Alors les hommes de la mer quittent les soutes enfumées, les salles au tapis vert, les bars où brillent les cocktails multicolores, les cabines étroites à la lumière avaricieuse. Les hommes, les femmes, les enfants envahissent les ponts, ils se pressent en grappes compactes, tout contre le pavois d’avant, ils jouent des hanches, des bassins, ils veulent voir, ils veulent croire qu’ils existent encore sur l’immense flaque prise de soubresauts avec la brume flottant au ras de l’eau. Alors les hommes de la terre sortent de leurs couettes endolories de sommeil, envahissent les balcons aux glycines, se coulent dans l’exacte rainure des rues, vont sur les larges places entourées de platanes. Tous, les Terriens et les Maritimes se livrent à une étrange cérémonie, à un rituel aussi vieux que l’humanité. Ils mettent leurs mains en conque au-dessus de leurs fronts, étirent leurs nuques, raidissent les cordes de leurs cous et, soudain, la merveille se produit. Une grande lame blanche balaie le ciel de son mouvement régulier, éclats lumineux qui font leurs oscillations avec la précision d’un métronome, cataracte de lumière inondant le ciel que suit le bleu-marine profond entre deux rotations.

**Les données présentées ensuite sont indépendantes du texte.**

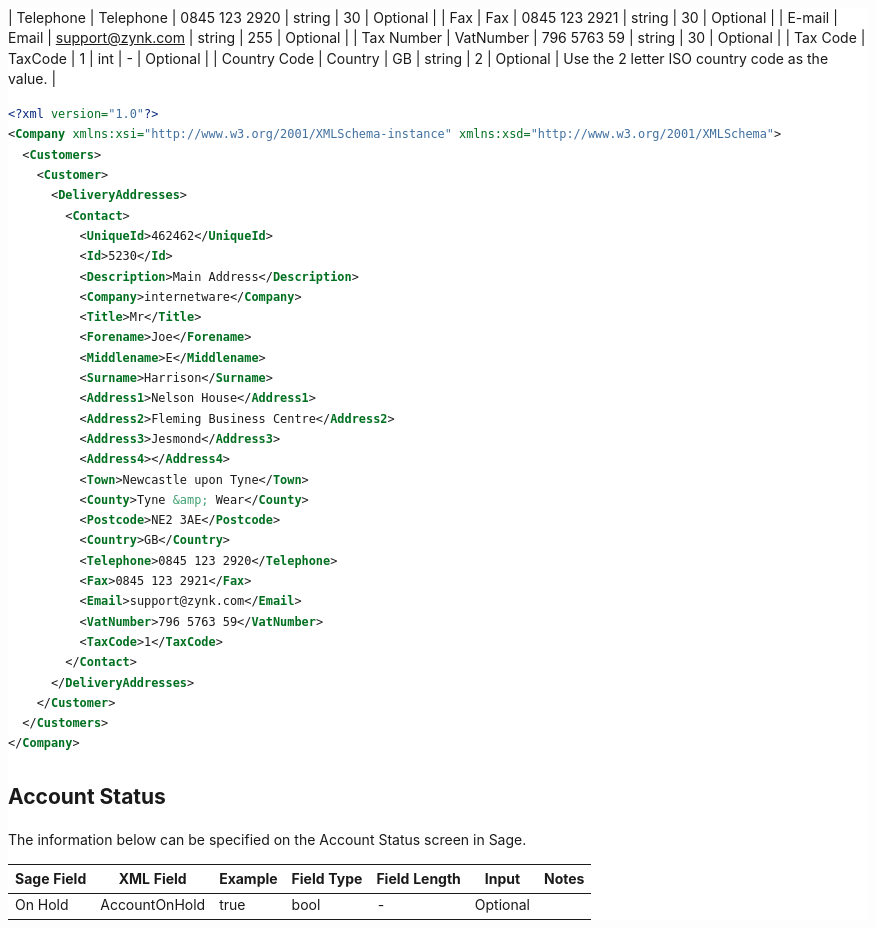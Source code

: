 | Telephone | Telephone | 0845 123 2920 | string | 30 | Optional |
| Fax | Fax | 0845 123 2921 | string | 30 | Optional |
| E-mail | Email | support@zynk.com | string | 255 | Optional |
| Tax Number | VatNumber | 796 5763 59 | string | 30 | Optional |
| Tax Code | TaxCode | 1 | int | - | Optional |
| Country Code | Country | GB | string | 2 | Optional | Use the 2 letter ISO country code as the value. |

```xml
<?xml version="1.0"?>
<Company xmlns:xsi="http://www.w3.org/2001/XMLSchema-instance" xmlns:xsd="http://www.w3.org/2001/XMLSchema">
  <Customers>
    <Customer>      
      <DeliveryAddresses>
        <Contact>
          <UniqueId>462462</UniqueId>
          <Id>5230</Id>
          <Description>Main Address</Description>
          <Company>internetware</Company>
          <Title>Mr</Title>
          <Forename>Joe</Forename>
          <Middlename>E</Middlename>
          <Surname>Harrison</Surname>
          <Address1>Nelson House</Address1>
          <Address2>Fleming Business Centre</Address2>
          <Address3>Jesmond</Address3>
          <Address4></Address4>
          <Town>Newcastle upon Tyne</Town>
          <County>Tyne &amp; Wear</County>
          <Postcode>NE2 3AE</Postcode>
          <Country>GB</Country>
          <Telephone>0845 123 2920</Telephone>
          <Fax>0845 123 2921</Fax>
          <Email>support@zynk.com</Email>
          <VatNumber>796 5763 59</VatNumber>
          <TaxCode>1</TaxCode>
        </Contact>
      </DeliveryAddresses>
    </Customer>
  </Customers>
</Company>
```

## Account Status
The information below can be specified on the Account Status screen in Sage. 

| Sage Field | XML Field | Example | Field Type | Field Length | Input | Notes |
| --- | --- | --- | --- | --- | --- | --- |
| On Hold | AccountOnHold | true | bool | - | Optional |  |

Le phare est là, dressé tout en haut de son fût blanc tatoué d’une étoile, celle qui dit la route aux marins, grave l’empreinte de leurs destins parmi les milliers de trajets hasardeux, les milliers de doutes et de dangers guettant l’aventure humaine. Alors les poitrines se soulèvent d’aise, le rythme des cœurs s’alanguit, la tension diminue et c’est comme une étoile qui s’imprime sur le front des hommes, comme un tilak, cette braise de la spiritualité indienne qui dessine l’hymne des retrouvailles de l’homme et de ce qui l’abrite de la désespérance : un lieu où habiter dans la certitude d’être et de s’y maintenir aussi longtemps que durera le voyage. C’est cela que nous dit le phare en langage lumineux. C’est cela que, chaque nuit, nous attendons et redoutons de perdre, cette si belle lumière disant la marque insigne de l’homme, son empreinte sur l’aire libre des choses.